Last year, Rod Liddle waded into the Mary Beard ‘misogyny’ row. You may recall that Beard appeared on Question Time, and then complained about the ‘misogynistic’ abuse she received on Twitter when people disagreed with her. ‘The misogyny here is truly gob-smacking,’ whined Prof Beard. The abuse would be ‘quite enough to put many women off appearing in public’.
Nonsense, said Rod. ‘It is nothing to do with misogyny – it is just what people reach for when they, perhaps temporarily, hate someone’. Beard had, Rod said, managed to make ‘what can be politely described as an utter fool of herself’. Rod detailed the insults she suffered in consequence: some were ‘accurate refutations of her vacuous argument’, others were ‘expressions of annoyance at her middle-class, metropolitan insouciance’ and others ‘ridiculed her appearance’. The last was most important, Rod said, because Mary only ends up on TV because of the way she looks:
‘They think she looks like a loony. And the TV companies, the producers, love that. If they can’t get a hunk or a fox, they like an eccentric. It generates a reaction, not always entirely pleasant. And if Mary doesn’t grasp that her appearance is precisely why she — along with Grayson Perry — gets to be on TV, then she had best not look at what the genuine loonies have to say on Twitter.’

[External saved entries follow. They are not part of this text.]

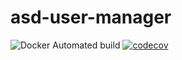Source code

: # asd-user-manager

![Docker Automated build](https://img.shields.io/docker/automated/starvis/asd-user-manager)
[![codecov](https://codecov.io/gh/caf3babe/asd-user-manager/branch/main/graph/badge.svg?token=204ABERTQT)](https://codecov.io/gh/caf3babe/asd-user-manager)

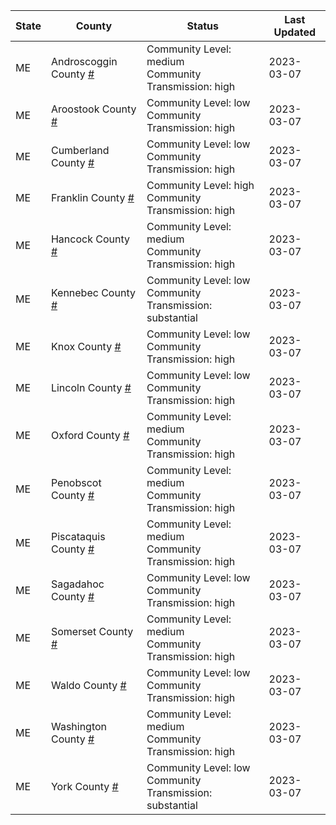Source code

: State | County | Status | Last Updated
--- | --- | --- | --- 
ME | Androscoggin County <a href="#androscoggin_county">#</a> | <a name="androscoggin_county"></a>Community Level: medium<br/>Community Transmission: high | 2023-03-07
ME | Aroostook County <a href="#aroostook_county">#</a> | <a name="aroostook_county"></a>Community Level: low<br/>Community Transmission: high | 2023-03-07
ME | Cumberland County <a href="#cumberland_county">#</a> | <a name="cumberland_county"></a>Community Level: low<br/>Community Transmission: high | 2023-03-07
ME | Franklin County <a href="#franklin_county">#</a> | <a name="franklin_county"></a>Community Level: high<br/>Community Transmission: high | 2023-03-07
ME | Hancock County <a href="#hancock_county">#</a> | <a name="hancock_county"></a>Community Level: medium<br/>Community Transmission: high | 2023-03-07
ME | Kennebec County <a href="#kennebec_county">#</a> | <a name="kennebec_county"></a>Community Level: low<br/>Community Transmission: substantial | 2023-03-07
ME | Knox County <a href="#knox_county">#</a> | <a name="knox_county"></a>Community Level: low<br/>Community Transmission: high | 2023-03-07
ME | Lincoln County <a href="#lincoln_county">#</a> | <a name="lincoln_county"></a>Community Level: low<br/>Community Transmission: high | 2023-03-07
ME | Oxford County <a href="#oxford_county">#</a> | <a name="oxford_county"></a>Community Level: medium<br/>Community Transmission: high | 2023-03-07
ME | Penobscot County <a href="#penobscot_county">#</a> | <a name="penobscot_county"></a>Community Level: medium<br/>Community Transmission: high | 2023-03-07
ME | Piscataquis County <a href="#piscataquis_county">#</a> | <a name="piscataquis_county"></a>Community Level: medium<br/>Community Transmission: high | 2023-03-07
ME | Sagadahoc County <a href="#sagadahoc_county">#</a> | <a name="sagadahoc_county"></a>Community Level: low<br/>Community Transmission: high | 2023-03-07
ME | Somerset County <a href="#somerset_county">#</a> | <a name="somerset_county"></a>Community Level: medium<br/>Community Transmission: high | 2023-03-07
ME | Waldo County <a href="#waldo_county">#</a> | <a name="waldo_county"></a>Community Level: low<br/>Community Transmission: high | 2023-03-07
ME | Washington County <a href="#washington_county">#</a> | <a name="washington_county"></a>Community Level: medium<br/>Community Transmission: high | 2023-03-07
ME | York County <a href="#york_county">#</a> | <a name="york_county"></a>Community Level: low<br/>Community Transmission: substantial | 2023-03-07

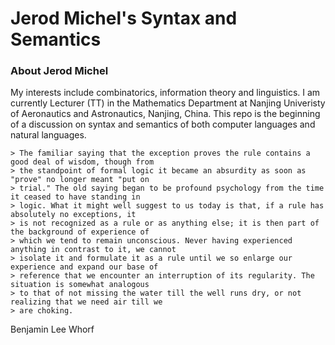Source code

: # Jerod Michel's Syntax and Semantics

###  About Jerod Michel
My interests include combinatorics, information theory and linguistics. I am currently Lecturer (TT) in the Mathematics Department at Nanjing Univeristy of Aeronautics and Astronautics, Nanjing, China. This repo is the beginning of a discussion on syntax and semantics of both computer languages and natural languages.

    > The familiar saying that the exception proves the rule contains a good deal of wisdom, though from
    > the standpoint of formal logic it became an absurdity as soon as "prove" no longer meant "put on
    > trial." The old saying began to be profound psychology from the time it ceased to have standing in
    > logic. What it might well suggest to us today is that, if a rule has absolutely no exceptions, it
    > is not recognized as a rule or as anything else; it is then part of the background of experience of
    > which we tend to remain unconscious. Never having experienced anything in contrast to it, we cannot
    > isolate it and formulate it as a rule until we so enlarge our experience and expand our base of
    > reference that we encounter an interruption of its regularity. The situation is somewhat analogous
    > to that of not missing the water till the well runs dry, or not realizing that we need air till we
    > are choking.

Benjamin Lee Whorf 
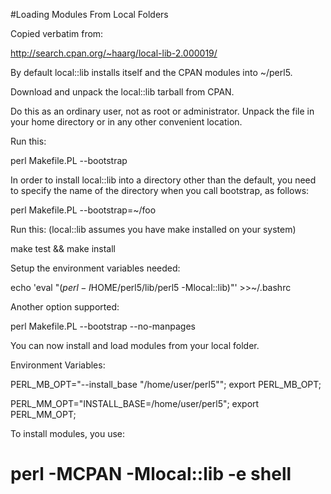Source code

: #Loading Modules From Local Folders

Copied verbatim from:

<a href="http://search.cpan.org/~haarg/local-lib-2.000019/">http://search.cpan.org/~haarg/local-lib-2.000019/</a>



By default local::lib installs itself and the CPAN modules into ~/perl5.



Download and unpack the local::lib tarball from CPAN.

Do this as an ordinary user, not as root or administrator. Unpack the file in your home directory or in any other convenient location.

Run this: 

 perl Makefile.PL --bootstrap



In order to install local::lib into a directory other than the default, you need to specify the name of the directory when you call bootstrap, as follows:

 perl Makefile.PL --bootstrap=~/foo



Run this: (local::lib assumes you have make installed on your system)

 make test && make install





Setup the environment variables needed:

 echo 'eval "$(perl -I$HOME/perl5/lib/perl5 -Mlocal::lib)"' >>~/.bashrc



Another option supported:

 perl Makefile.PL --bootstrap --no-manpages



You can now install and load modules from your local folder.



Environment Variables:

 PERL_MB_OPT="--install_base \"/home/user/perl5\""; export PERL_MB_OPT;

 PERL_MM_OPT="INSTALL_BASE=/home/user/perl5"; export PERL_MM_OPT;



To install modules, you use:

 # perl -MCPAN -Mlocal::lib -e shell
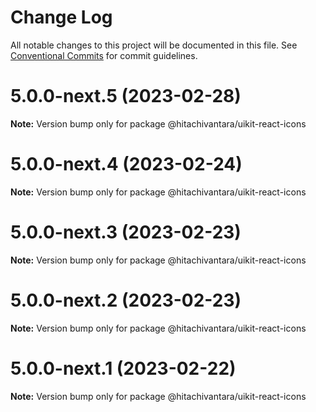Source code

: # Change Log

All notable changes to this project will be documented in this file.
See [Conventional Commits](https://conventionalcommits.org) for commit guidelines.

# 5.0.0-next.5 (2023-02-28)

**Note:** Version bump only for package @hitachivantara/uikit-react-icons

# 5.0.0-next.4 (2023-02-24)

**Note:** Version bump only for package @hitachivantara/uikit-react-icons

# 5.0.0-next.3 (2023-02-23)

**Note:** Version bump only for package @hitachivantara/uikit-react-icons

# 5.0.0-next.2 (2023-02-23)

**Note:** Version bump only for package @hitachivantara/uikit-react-icons

# 5.0.0-next.1 (2023-02-22)

**Note:** Version bump only for package @hitachivantara/uikit-react-icons
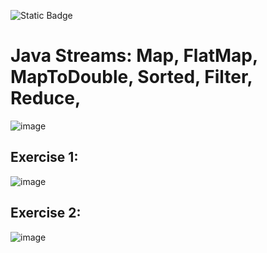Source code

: ![Static Badge](https://img.shields.io/badge/Java-17-orange)
# Java Streams: Map, FlatMap, MapToDouble, Sorted, Filter, Reduce, 
![image](https://github.com/m-mourouh/java-streams/assets/60442896/b6f9d26d-7fe6-413d-9b44-36b72efd0c11)

## Exercise 1:
![image](https://github.com/m-mourouh/java-streams/assets/60442896/ddbcc0cf-a627-4c71-8ee8-6c980338aa27)

## Exercise 2:
![image](https://github.com/m-mourouh/java-streams/assets/60442896/04dab210-ce6c-4f2e-a6cf-34b523bcff15)
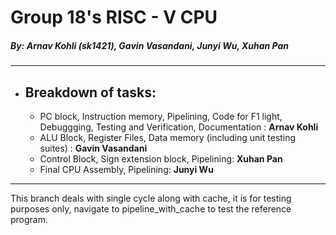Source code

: # Group 18's RISC - V CPU
##### *By: Arnav Kohli (sk1421), Gavin Vasandani, Junyi Wu, Xuhan Pan*

---
- ## Breakdown of tasks:
    - PC block, Instruction memory, Pipelining, Code for F1 light, Debuggging, Testing and Verification, Documentation : **Arnav Kohli**
    - ALU Block, Register Files, Data memory (including unit testing suites) : **Gavin Vasandani**
    - Control Block, Sign extension block, Pipelining: **Xuhan Pan**
    - Final CPU Assembly, Pipelining: **Junyi Wu**

---

This branch deals with single cycle along with cache, it is for testing purposes only, navigate to pipeline_with_cache to test the reference program.
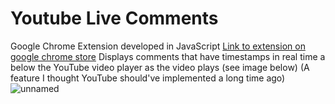 # Youtube Live Comments
Google Chrome Extension developed in JavaScript [Link to extension on google chrome store](https://chromewebstore.google.com/detail/youtube-live-comments/pealkholakkcbomaememnefjecanpdck)
Displays comments that have timestamps in real time a below the YouTube video player as the video plays (see image below)
(A feature I thought YouTube should've implemented a long time ago)
![unnamed](https://github.com/user-attachments/assets/dd523edb-61f7-4c4c-8e33-a5c820b4a11a)
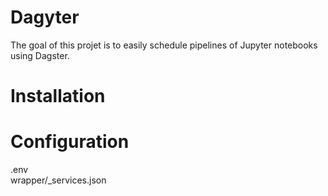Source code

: # Dagyter
The goal of this projet is to easily schedule pipelines of Jupyter notebooks using Dagster.

# Installation

# Configuration
.env  
wrapper/_services.json
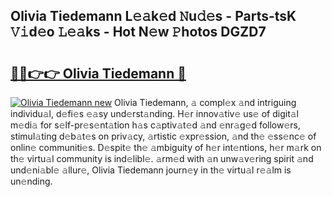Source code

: ## Olivia Tiedemann L𝚎𝚊k𝚎d 𝙽u𝚍𝚎s - Parts-tsK 𝚅𝚒d𝚎o 𝙻𝚎𝚊ks - Hot N𝚎w 𝙿hotos DGZD7

# <h2><a href="http://kva34l.teov.top/?on=Olivia+Tiedemann">🔗🔗👉👉 Olivia Tiedemann 🔗</a></h2>

[![Olivia Tiedemann new](https://i.imgur.com/QqkWNDz.gif)](http://kva34l.teov.top/?on=Olivia+Tiedemann)
Olivia Tiedemann, 𝚊 compl𝚎x 𝚊nd intriguing individu𝚊l, d𝚎fi𝚎s 𝚎𝚊sy und𝚎rst𝚊nding. H𝚎r innov𝚊tiv𝚎 us𝚎 of digit𝚊l m𝚎di𝚊 for s𝚎lf-pr𝚎s𝚎nt𝚊tion h𝚊s c𝚊ptiv𝚊t𝚎d 𝚊nd 𝚎nr𝚊g𝚎d follow𝚎rs, stimul𝚊ting d𝚎b𝚊t𝚎s on priv𝚊cy, 𝚊rtistic 𝚎xpr𝚎ssion, 𝚊nd th𝚎 𝚎ss𝚎nc𝚎 of onlin𝚎 communiti𝚎s. D𝚎spit𝚎 th𝚎 𝚊mbiguity of h𝚎r int𝚎ntions, h𝚎r m𝚊rk on th𝚎 virtu𝚊l community is ind𝚎libl𝚎. 𝚊rm𝚎d with 𝚊n unw𝚊v𝚎ring spirit 𝚊nd und𝚎ni𝚊bl𝚎 𝚊llur𝚎, Olivia Tiedemann journ𝚎y in th𝚎 virtu𝚊l r𝚎𝚊lm is un𝚎nding.
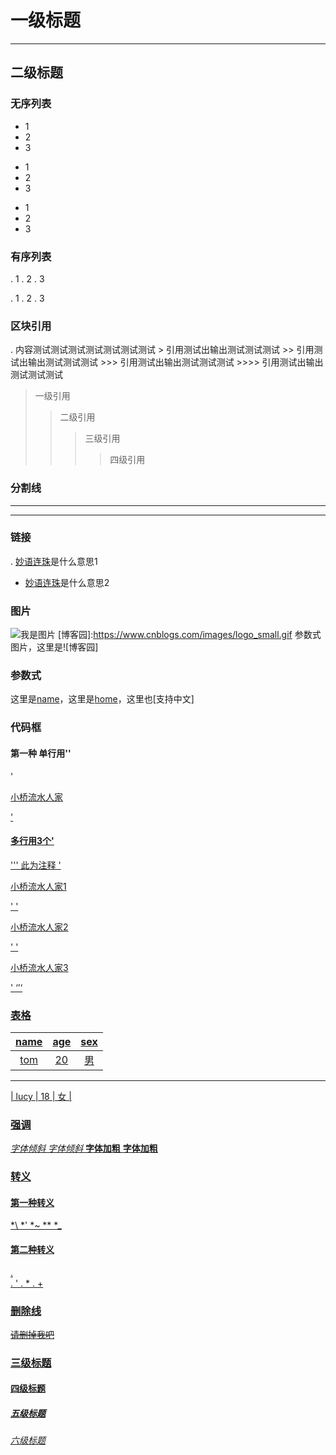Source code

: # 一级标题 #
--------------
## 二级标题 ##

### 无序列表
* 1
* 2
* 3
+ 1
+ 2
+ 3
- 1
- 2
- 3

### 有序列表
. 1
. 2
. 3

. 1
. 2
. 3

### 区块引用
.  内容测试测试测试测试测试测试测试
	> 引用测试出输出测试测试测试
	>> 引用测试出输出测试测试测试
	>>> 引用测试出输出测试测试测试
	>>>> 引用测试出输出测试测试测试
	
> 一级引用
>> 二级引用
>>> 三级引用
>>>>	四级引用

### 分割线
* * *
- - -

### 链接
. [妙语连珠](http://www.baidu.com)是什么意思1
* [妙语连珠](http://www.baidu.com)是什么意思2

### 图片
![我是图片](https://www.cnblogs.com/images/logo_small.gif)
[博客园]:https://www.cnblogs.com/images/logo_small.gif
参数式图片，这里是![博客园]

### 参数式
[name]:http://www.baidu.com "名称"
[home]:http://www.baidu.com "首页"
这里是[name]，这里是[home]，这里也[支持中文]

### 代码框

#### 第一种 单行用''
'<p><a href="/home" title="说明">小桥流水人家</P>'

#### 多行用3个'
''' 此为注释
'<p><a href="/home" title="说明">小桥流水人家1</P>'
'<p><a href="/home" title="说明">小桥流水人家2</P>'
'<p><a href="/home" title="说明">小桥流水人家3</P>'
‘’‘

### 表格
| name | age | sex |
|:------:|:----:|:-----:|
| tom | 20 | 男 |
-------------------
| lucy | 18 | 女 |

### 强调
*字体倾斜*
_字体倾斜_
**字体加粗**
__字体加粗__

### 转义
#### 第一种转义
*\\
*\'
*\~
*\*
*\_
#### 第二种转义
. \
. '
. *
. +

### 删除线
~~请删掉我吧~~

### 三级标题
#### 四级标题
##### 五级标题
###### 六级标题
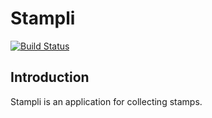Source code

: # Stampli

[![Build Status](https://drone.at.hsp.sh/api/badges/oneacik/stampli/status.svg)](https://drone.at.hsp.sh/oneacik/stampli)

## Introduction

Stampli is an application for collecting stamps.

Mary Beard later confessed to the Guardian that she was ‘gob-smacked’ (again) by Rod’s article. So Rod clarified things for her with a quick blogpost:
‘My point was pretty simple: the abuse was not motivated by her gender, but by her insouciance and stupidity.’
Mary hasn’t been put off the media either by Rod’s advice or the abuse of others: she’s on Any Questions tonight, alongside – and this tickles Mr S pink – Rod Liddle himself.